Ischemic Stroke More Common in Young Cannabis Users
Strokes suffered by young adults who use cannabis are more likely to be ischemic, compared to the strokes experienced by non-users, according to a research letter published Oct. 26 in the Journal of the American College of Cardiology (JACC).
Researchers led by Valérie Wolff, MD, PhD, examined 334 patients under the age of 45 who were hospitalized for ischemic stroke between 2005 and 2014. A total of 58 patients in the cohort were cannabis users. Results showed that intracranial arterial stenosis was the cause of stroke in 45 percent of cannabis users compared to 14 percent of non-users. At admission, cannabis users and non-users displayed similar 1-sided motor deficiency, but cannabis users displayed more visual disorders and less aphasia compared to non-users. Functional independence was similar in both groups.

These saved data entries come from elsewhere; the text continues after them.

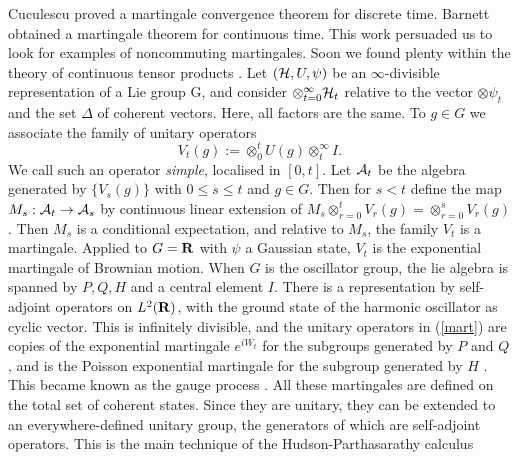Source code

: Cuculescu \cite{Cuculescu} proved a martingale convergence theorem for
discrete time. Barnett \cite{Barnett} obtained a martingale theorem for
continuous time. This work persuaded us to look for examples of noncommuting
martingales. Soon we found plenty within the theory of continuous
tensor products \cite{Hudson}. Let $({\cal H},U,\psi)$ be an
$\infty$-divisible representation of a Lie group G, and consider
$\otimes_{t=0}^\infty {\cal H}_t$ relative to the vector $\otimes\psi_t$
and the set $\Delta$ of coherent vectors. Here, all factors are the same.
To $g\in G$ we associate the family of unitary operators
\begin{equation}
V_t(g):=\otimes_0^t U(g)\otimes_t^\infty I.
\label{mart}
\end{equation}
We call such an operator {\em simple}, localised in $[0,t]$.
Let ${\cal A}_t$ be the algebra generated by $\{V_s(g)\}$ with
$0\leq s\leq t$ and $g\in G$. Then for $s<t$ define the map $M_s:{\cal A}_t
\rightarrow{\cal A}_s$ by continuous linear extension of $M_s\otimes_{r=0}
^tV_r(g)=\otimes_{r=0}^sV_r(g)$. Then $M_s$ is a conditional expectation,
and relative to $M_s$, the family $V_t$ is a martingale.
Applied to $G={\bf R}$ with $\psi$ a Gaussian state, $V_t$ is the
exponential martingale of Brownian motion.
When $G$ is the oscillator group, the lie algebra is spanned by $P,Q,H$ and
a central element $I$. There is a representation by self-adjoint operators
on $L^2({\bf R})$, with the ground state of the harmonic oscillator as cyclic
vector. This is
infinitely divisible, and the unitary operators in (\ref{mart})
are copies of the exponential martingale $e^{iW_t}$ for the subgroups
generated by $P$ and $Q$, and is the Poisson exponential martingale
for the subgroup generated by $H$ \cite{Wulfsohn}. This became known as the
gauge process \cite{Partha2}.
All these martingales are defined on the total set of coherent states.
Since they are unitary, they can be extended to an everywhere-defined
unitary group, the generators of which are self-adjoint operators.
This is
the main technique of the Hudson-Parthasarathy calculus
\cite{Hudson4,Hudson3,Partha2}

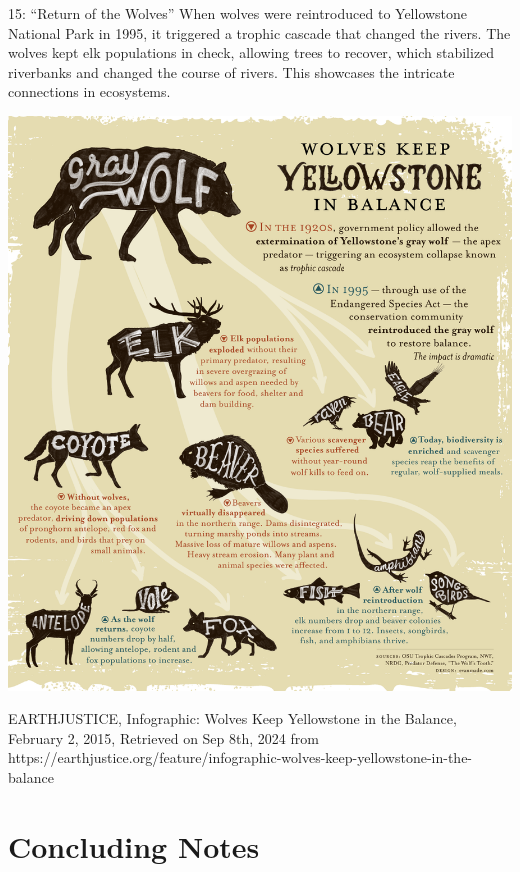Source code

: \documentclass[
  ignorenonframetext,
]{beamer}
\begin{document}
\begin{frame}{15: ``Return of the Wolves''}
\label{return-of-the-wolves}
When wolves were reintroduced to Yellowstone National Park in 1995, it
triggered a trophic cascade that changed the rivers. The wolves kept elk
populations in check, allowing trees to recover, which stabilized
riverbanks and changed the course of rivers. This showcases the
intricate connections in ecosystems.
\end{frame}

\begin{frame}{}
\label{section}
\includegraphics[width=\textwidth,height=0.8\textheight]{L2_files/mediabag/infographic-wolves_1.png}

EARTHJUSTICE, Infographic: Wolves Keep Yellowstone in the Balance,
February 2, 2015, Retrieved on Sep 8th, 2024 from
https://earthjustice.org/feature/infographic-wolves-keep-yellowstone-in-the-balance
\end{frame}

\section{Concluding Notes}\label{concluding-notes}
\end{document}
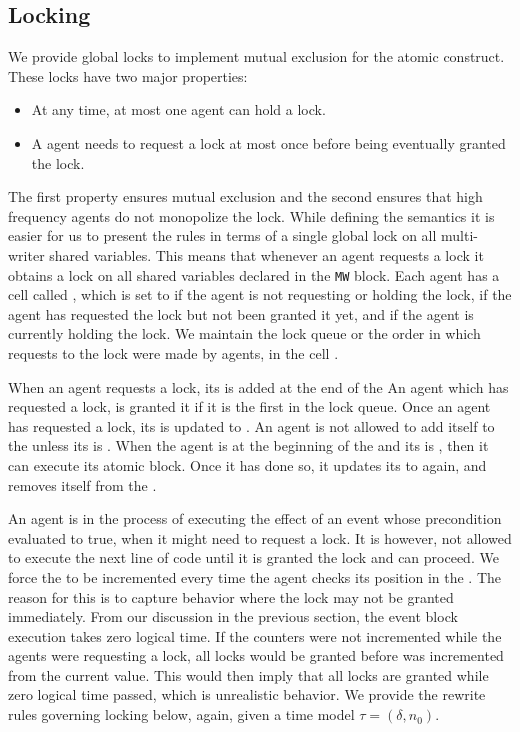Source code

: \subsection[h]{Locking}
\label{sect:locking}
We provide global locks to implement mutual exclusion for the atomic construct. 
	These locks have two major properties:
    \begin{itemize}
\item At any time, at most one agent can hold a lock. 
\item A agent needs to request a lock at most once before being eventually granted the lock. 
\end{itemize}
The first property ensures mutual exclusion and the second ensures that high frequency agents do not monopolize the lock. 
While defining the semantics it is easier for us to present the rules in terms of a single global lock on all multi-writer shared variables. This means that whenever an agent requests a lock it obtains a lock on all shared variables declared in the \verb|MW| block. Each agent has a cell called , which is set to  if the agent is not requesting or holding the lock,  if the agent has requested the lock but not been granted it yet, and  if the agent is currently holding the lock. We maintain the lock queue or the order in which requests to the lock were made by agents, in the cell . 

When an agent requests a lock, its  is added at the end of the  An agent which has requested a lock, is granted it if it is the first in the lock queue. Once an agent has requested a lock, its  is updated to . An agent is not allowed to add itself to the  unless its  is . When the agent is at the beginning of the  and its  is , then it can execute its atomic block. Once it has done so, it updates its  to  again, and removes itself from the . 

An agent is in the process of executing the effect of an event whose precondition evaluated to true, when it might need to request a lock. It is however, not allowed to execute the next line of code until it is granted the lock and can proceed. We force the  to be incremented every time the agent checks its position in the . The reason for this is to capture behavior where the lock may not be granted immediately. From our discussion in the previous section, the event block execution takes zero logical time. If the counters were not incremented while the agents were requesting a lock, all locks would be granted before  was incremented from the current value. This would then imply that all locks are granted while zero logical time passed, which is unrealistic behavior. We provide the rewrite rules governing locking below, again, given a time model $\tau = (\delta,n_0)$. 

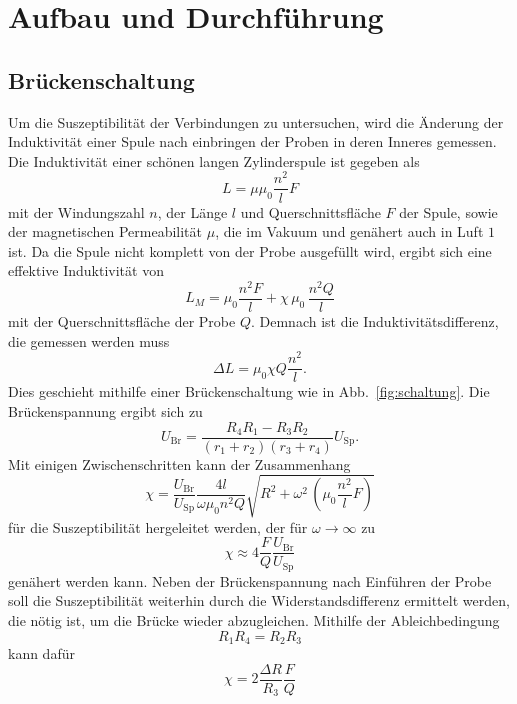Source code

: \section {Aufbau und Durchführung}
\label{sec:durchführung}
\subsection{Brückenschaltung}
Um die Suszeptibilität der Verbindungen zu untersuchen, wird die Änderung der Induktivität einer Spule nach einbringen der Proben in deren Inneres gemessen. Die Induktivität einer schönen langen Zylinderspule ist gegeben als
\begin{equation}
  L = \mu \mu_0 \frac{n^2}{l} F
\end{equation}
mit der Windungszahl $n$, der Länge $l$ und Querschnittsfläche $F$ der Spule, sowie der magnetischen Permeabilität $\mu$, die im Vakuum und genähert auch in Luft $1$ ist. Da die Spule nicht komplett von der Probe ausgefüllt wird, ergibt sich eine effektive Induktivität von
\begin{equation}
  L_M = \mu_0 \frac{n^2 F}{l} + \chi \, \mu_0 \, \frac{n^2 Q}{l}
\end{equation}
mit der Querschnittsfläche der Probe $Q$. Demnach ist die Induktivitätsdifferenz, die gemessen werden muss
\begin{equation}
  \Delta L = \mu_0 \chi Q \frac{n^2}{l}.
\end{equation}
Dies geschieht mithilfe einer Brückenschaltung wie in Abb.~\ref{fig:schaltung}.
Die Brückenspannung ergibt sich zu
\begin{equation}
  U_\text{Br} = \frac{R_4 R_1 - R_3 R_2}{(r_1+r_2)(r_3+r_4)} U_\text{Sp}.
\end{equation}
Mit einigen Zwischenschritten kann der Zusammenhang
\begin{equation}
  \chi = \frac{U_\text{Br}}{U_\text{Sp}} \frac{4l}{\omega \mu_0 n^2 Q} \sqrt{R^2 + \omega^2 \, \left(\mu_0 \frac{n^2}{l} F\right)}
\end{equation}
für die Suszeptibilität hergeleitet werden, der für $\omega \rightarrow \infty$ zu
\begin{equation}
  \label{eqn:chi2}
  \chi \approx 4 \frac{F}{Q}\frac{U_\text{Br}}{U_\text{Sp}}
\end{equation}
genähert werden kann.
Neben der Brückenspannung nach Einführen der Probe soll die Suszeptibilität weiterhin durch die Widerstandsdifferenz ermittelt werden, die nötig ist, um die Brücke wieder abzugleichen. Mithilfe der Ableichbedingung
\begin{equation}
  R_1 R_4 = R_2 R_3
\end{equation}
kann dafür
\begin{equation}
  \label{eqn:chi3}
  \chi = 2 \frac{\Delta R}{R_3} \frac{F}{Q}
\end{equation}

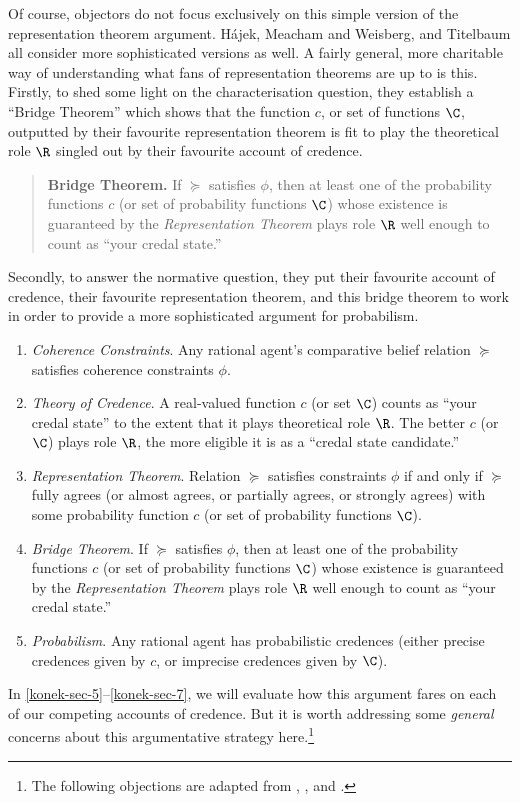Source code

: Of course, objectors do not focus exclusively on this simple version of the representation theorem argument. H\'ajek, Meacham and Weisberg, and Titelbaum all consider more sophisticated versions as well. A fairly general, more charitable way of understanding what fans of representation theorems are up to is this. Firstly, to shed some light on the characterisation question, they establish a ``Bridge Theorem'' which shows that the function $c$, or set of functions $\C$, outputted by their favourite representation theorem is fit to play the theoretical role $\R$ singled out by their favourite account of credence.
\begin{quote}
\textbf{Bridge Theorem.} If $\succeq$ satisfies $\phi$, then at least one of the probability functions $c$ (or set of probability functions $\C$) whose existence is guaranteed by the \textit{Representation Theorem} plays role $\R$ well enough to count as ``your credal state.''
\end{quote}
Secondly, to answer the normative question, they put their favourite account of credence, their favourite representation theorem, and this bridge theorem to work in order to provide a more sophisticated argument for probabilism.
\begin{enumerate}
\item[1.] \textit{Coherence Constraints}. Any rational agent's comparative belief relation $\succeq$ satisfies coherence constraints $\phi$. 
\item[2.] \textit{Theory of Credence}. A real-valued function $c$ (or set $\C$) counts as ``your credal state'' to the extent that it plays theoretical role $\R$. The better $c$ (or $\C$) plays role $\R$, the more eligible it is as a ``credal state candidate.''
\item[3.] \textit{Representation Theorem}. Relation $\succeq$ satisfies constraints $\phi$ if and only if $\succeq$ fully agrees (or almost agrees, or partially agrees, or strongly agrees) with some probability function $c$ (or set of probability functions $\C$).
\item[4.] \textit{Bridge Theorem}. If $\succeq$ satisfies $\phi$, then at least one of the probability functions $c$ (or set of probability functions $\C$) whose existence is guaranteed by the \textit{Representation Theorem} plays role $\R$ well enough to count as ``your credal state.''
\item[C.] \textit{Probabilism}. Any rational agent has probabilistic credences (either precise credences given by $c$, or imprecise credences given by $\C$).
\end{enumerate}
In \autoref{konek-sec-5}--\ref{konek-sec-7}, we will evaluate how this argument fares on each of our competing accounts of credence. But it is worth addressing some \textit{general} concerns about this argumentative strategy here.\footnote{The following objections are adapted from \citet{Hajek2009b}, \citet{Meacham2011}, and \citet{Titelbaum2015}.}

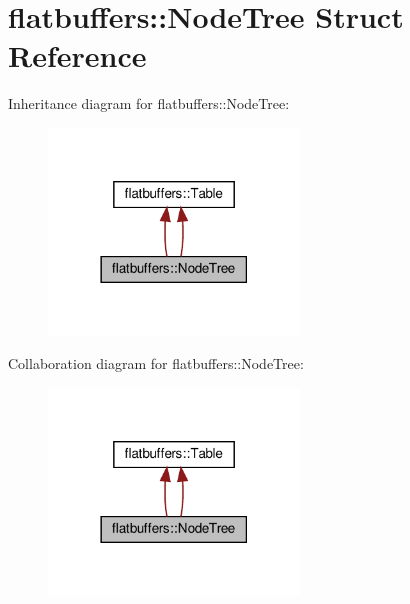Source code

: \hypertarget{structflatbuffers_1_1NodeTree}{}\section{flatbuffers\+:\+:Node\+Tree Struct Reference}
\label{structflatbuffers_1_1NodeTree}


Inheritance diagram for flatbuffers\+:\+:Node\+Tree\+:
\nopagebreak
\begin{figure}[H]
\begin{center}
\leavevmode
\includegraphics[width=189pt]{structflatbuffers_1_1NodeTree__inherit__graph}
\end{center}
\end{figure}


Collaboration diagram for flatbuffers\+:\+:Node\+Tree\+:
\nopagebreak
\begin{figure}[H]
\begin{center}
\leavevmode
\includegraphics[width=189pt]{structflatbuffers_1_1NodeTree__coll__graph}
\end{center}
\end{figure}
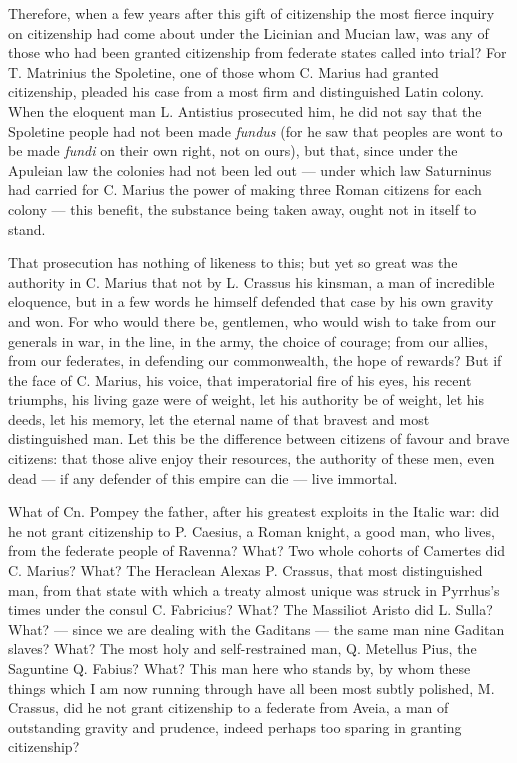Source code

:  Therefore, when a few years after this gift of citizenship the most fierce inquiry on citizenship had come about under the Licinian and Mucian law, was any of those who had been granted citizenship from federate states called into trial? For T. Matrinius the Spoletine, one of those whom C. Marius had granted citizenship, pleaded his case from a most firm and distinguished Latin colony. When the eloquent man L. Antistius prosecuted him, he did not say that the Spoletine people had not been made \textit{fundus} (for he saw that peoples are wont to be made \textit{fundi} on their own right, not on ours), but that, since under the Apuleian law the colonies had not been led out --- under which law Saturninus had carried for C. Marius the power of making three Roman citizens for each colony --- this benefit, the substance being taken away, ought not in itself to stand.

 That prosecution has nothing of likeness to this; but yet so great was the authority in C. Marius that not by L. Crassus his kinsman, a man of incredible eloquence, but in a few words he himself defended that case by his own gravity and won. For who would there be, gentlemen, who would wish to take from our generals in war, in the line, in the army, the choice of courage; from our allies, from our federates, in defending our commonwealth, the hope of rewards? But if the face of C. Marius, his voice, that imperatorial fire of his eyes, his recent triumphs, his living gaze were of weight, let his authority be of weight, let his deeds, let his memory, let the eternal name of that bravest and most distinguished man. Let this be the difference between citizens of favour and brave citizens: that those alive enjoy their resources, the authority of these men, even dead --- if any defender of this empire can die --- live immortal.

 What of Cn. Pompey the father, after his greatest exploits in the Italic war: did he not grant citizenship to P. Caesius, a Roman knight, a good man, who lives, from the federate people of Ravenna? What? Two whole cohorts of Camertes did C. Marius? What? The Heraclean Alexas P. Crassus, that most distinguished man, from that state with which a treaty almost unique was struck in Pyrrhus's times under the consul C. Fabricius? What? The Massiliot Aristo did L. Sulla? What? --- since we are dealing with the Gaditans --- the same man nine Gaditan slaves? What? The most holy and self-restrained man, Q. Metellus Pius, the Saguntine Q. Fabius? What? This man here who stands by, by whom these things which I am now running through have all been most subtly polished, M. Crassus, did he not grant citizenship to a federate from Aveia, a man of outstanding gravity and prudence, indeed perhaps too sparing in granting citizenship?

According to the authors, the data show that favorable functional capacity is common in young stroke patients regardless of cannabis use. This is likely due to age-related advanced brain plasticity.
"Fighting stroke must remain a priority, including in young adults," the authors conclude. "The first step may be to inform the public regarding the potential occurrence of stroke associated with cannabis and other lifestyle risk factors."
According to Valentin Fuster, MD, PhD, MACC, editor-in-chief of JACC, "The effects of cannabis have been considered benign for a long time; however, evidence continues to build about the relationship of its use with stroke."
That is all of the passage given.